1935-1937: Bombay. A poem and a speech in praise of his spiritual master win Srila Prabhupada recogonition for his skill at presenting Krsna consciousness in English.

by Srila Satsvarupa dasa Goswami

Srila Prabhupada's spiritual master, His Divine Grace Bhaktisiddhanta Sarasvati Thakura..

Srila Prabhupada’s spiritual master, His Divine Grace Bhaktisiddhanta Sarasvati Thakura..

After receiving spiritual initiation in 1932, Srila Prabhupada (then Abhay Charan De) sought to expand his pharmaceutical business both to support his family and to contribute to his spiritual master’s preaching mission. Even more important to him, however, were the rare occasions when he could meet with his spiritual master, Srila Bhaktisiddhanta Sarasvati Thakura. Srila Bhaktisiddhanta’s affectionate dealings with Abhay, his vast erudition in Krsna conscious philosophy, and his uncompromising attacks against casteism and cheating religionists impressed Abhay deeply and provided lasting inspiration for his own preaching work.
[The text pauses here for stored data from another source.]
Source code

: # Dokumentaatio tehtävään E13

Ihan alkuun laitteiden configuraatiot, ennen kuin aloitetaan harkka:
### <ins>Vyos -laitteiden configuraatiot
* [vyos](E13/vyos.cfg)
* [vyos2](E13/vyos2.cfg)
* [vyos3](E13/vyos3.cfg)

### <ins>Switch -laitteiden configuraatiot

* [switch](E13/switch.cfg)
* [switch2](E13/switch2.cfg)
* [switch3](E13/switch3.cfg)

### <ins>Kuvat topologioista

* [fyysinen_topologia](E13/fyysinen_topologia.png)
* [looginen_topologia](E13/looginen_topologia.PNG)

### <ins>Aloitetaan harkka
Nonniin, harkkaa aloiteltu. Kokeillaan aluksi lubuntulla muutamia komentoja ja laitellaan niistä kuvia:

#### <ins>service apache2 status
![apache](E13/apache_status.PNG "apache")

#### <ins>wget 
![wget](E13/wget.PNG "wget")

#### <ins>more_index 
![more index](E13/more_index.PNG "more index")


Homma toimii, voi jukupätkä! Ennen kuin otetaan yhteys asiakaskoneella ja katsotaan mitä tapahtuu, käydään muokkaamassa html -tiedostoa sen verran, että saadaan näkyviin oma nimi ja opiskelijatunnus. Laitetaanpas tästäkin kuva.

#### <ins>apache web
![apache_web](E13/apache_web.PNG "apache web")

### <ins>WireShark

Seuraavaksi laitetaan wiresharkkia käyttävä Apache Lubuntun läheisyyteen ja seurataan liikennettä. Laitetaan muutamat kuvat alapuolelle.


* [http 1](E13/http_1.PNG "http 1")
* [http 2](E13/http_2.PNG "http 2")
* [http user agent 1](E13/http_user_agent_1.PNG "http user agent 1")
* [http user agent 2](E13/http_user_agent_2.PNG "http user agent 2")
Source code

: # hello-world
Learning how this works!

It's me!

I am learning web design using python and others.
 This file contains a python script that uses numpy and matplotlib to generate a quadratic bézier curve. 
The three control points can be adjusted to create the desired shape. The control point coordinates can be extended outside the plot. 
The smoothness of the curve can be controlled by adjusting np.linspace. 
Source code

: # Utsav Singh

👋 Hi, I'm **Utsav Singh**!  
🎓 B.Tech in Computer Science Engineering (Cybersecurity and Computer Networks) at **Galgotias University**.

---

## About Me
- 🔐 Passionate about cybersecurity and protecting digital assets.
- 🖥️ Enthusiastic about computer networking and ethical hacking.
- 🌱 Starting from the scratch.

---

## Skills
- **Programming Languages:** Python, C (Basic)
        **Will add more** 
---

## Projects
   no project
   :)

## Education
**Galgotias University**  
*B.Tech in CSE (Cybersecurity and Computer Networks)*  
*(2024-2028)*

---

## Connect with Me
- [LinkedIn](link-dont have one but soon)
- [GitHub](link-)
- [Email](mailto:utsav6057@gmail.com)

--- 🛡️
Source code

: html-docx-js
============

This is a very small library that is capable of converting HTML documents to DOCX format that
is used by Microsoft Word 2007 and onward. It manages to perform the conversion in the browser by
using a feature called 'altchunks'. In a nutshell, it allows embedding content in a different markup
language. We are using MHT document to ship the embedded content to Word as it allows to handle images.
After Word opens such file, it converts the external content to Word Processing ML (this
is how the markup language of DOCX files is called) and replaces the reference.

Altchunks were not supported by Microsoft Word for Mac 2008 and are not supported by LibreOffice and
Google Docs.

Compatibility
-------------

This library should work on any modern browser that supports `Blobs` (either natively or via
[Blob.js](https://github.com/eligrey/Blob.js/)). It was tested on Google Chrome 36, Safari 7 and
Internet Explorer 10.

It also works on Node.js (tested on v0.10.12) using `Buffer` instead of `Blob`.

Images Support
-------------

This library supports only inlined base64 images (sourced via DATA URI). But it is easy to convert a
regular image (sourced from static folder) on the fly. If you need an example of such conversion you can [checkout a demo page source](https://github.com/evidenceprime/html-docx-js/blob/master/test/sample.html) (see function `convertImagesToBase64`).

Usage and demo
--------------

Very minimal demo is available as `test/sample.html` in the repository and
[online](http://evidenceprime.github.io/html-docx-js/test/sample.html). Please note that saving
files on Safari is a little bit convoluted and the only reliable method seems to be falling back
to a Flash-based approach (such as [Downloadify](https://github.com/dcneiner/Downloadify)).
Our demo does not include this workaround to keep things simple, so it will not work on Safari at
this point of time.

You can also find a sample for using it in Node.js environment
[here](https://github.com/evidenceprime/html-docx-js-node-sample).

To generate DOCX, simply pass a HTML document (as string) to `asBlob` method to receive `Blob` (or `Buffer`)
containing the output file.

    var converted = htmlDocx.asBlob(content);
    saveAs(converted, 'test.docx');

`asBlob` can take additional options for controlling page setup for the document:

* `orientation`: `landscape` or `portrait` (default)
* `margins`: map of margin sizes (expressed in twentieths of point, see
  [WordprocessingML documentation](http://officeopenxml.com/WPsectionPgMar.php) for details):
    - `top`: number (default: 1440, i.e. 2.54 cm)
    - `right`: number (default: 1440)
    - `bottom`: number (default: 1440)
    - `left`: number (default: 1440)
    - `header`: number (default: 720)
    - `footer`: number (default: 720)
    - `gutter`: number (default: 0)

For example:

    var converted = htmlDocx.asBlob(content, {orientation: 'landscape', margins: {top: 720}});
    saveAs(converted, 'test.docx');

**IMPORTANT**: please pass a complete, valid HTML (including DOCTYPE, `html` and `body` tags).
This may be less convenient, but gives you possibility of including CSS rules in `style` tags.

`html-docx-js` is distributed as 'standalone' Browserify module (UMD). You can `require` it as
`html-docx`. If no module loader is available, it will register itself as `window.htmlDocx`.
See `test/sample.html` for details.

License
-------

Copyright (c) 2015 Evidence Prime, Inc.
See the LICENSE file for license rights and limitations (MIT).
In 1933 business reverses prompted Abhay to leave his family at home in Allahabad for some time and try to set up a pharmaceutical business in Bombay. Simultaneously, he helped establish the Bombay branch of the Gaudiya Math, and in early 1935 he joined his Godbrothers there in celebrating Srila Bhaktisiddhanta’s birthday

It was the sixty-second birthday of Srila Bhaktisiddhanta Sarasvati. At Jagannatha Puri, where he was residing, the devotees observed the day with ceremony. At the small Bombay center, the few disciples planned an evening observance and invited local people. For the occasion, Abhay wrote a poem:

Srila Prabhupada as he appeared in 1935

Srila Prabhupada as he appeared in 1935

Adore adore ye all
The happy day,
Blessed than heaven,
Sweeter than May,
When he appeared at Puri,
The holy place,
My Lord and Master,
His Divine Grace.

Oh! my Master
The evangelic angel,
Give us Thy light,
Light up Thy candle.
Struggle for existence,
A human race.
The only hope,
His Divine Grace

Misled we are,
All going astray.
Save us, Lord,
Our fervent pray.
Wonder Thy ways
To turn our face.
Adore Thy feet,
Your Divine Grace.

Forgotten Krishna,
We fallen souls,
Paying most heavy
The illusion’s toll.
Darkness around,
All untrace.
The only hope,
His Divine Grace.

Message of service
Thou hast brought.
A healthful life
As Chaitanya wrought.
Unknown to all,
It’s full of brace.
That’s your gift,
Your Divine Grace

Absolute is sentient,
Thou hast proved,
Impersonal calamity
Thou hast removed.
This gives us a life
Anew and fresh.
Worship Thy feet,
Your Divine Grace,

Had you not come,
Who had told
The message of Krishna,
Forceful and bold?
That’s your right.
You have the mace.
Save me of alien,
Your Divine Grace.

The line of service
As drawn by you
Is pleasing and healthy
As morning dew.
The oldest of all,
But in new dress.
Miracle done,
Your Divine Grace

Abhay also composed a speech, which he read before the assembled guests and members of the Gaudiya Math. Although his first language was Bengali, his English was clear and natural.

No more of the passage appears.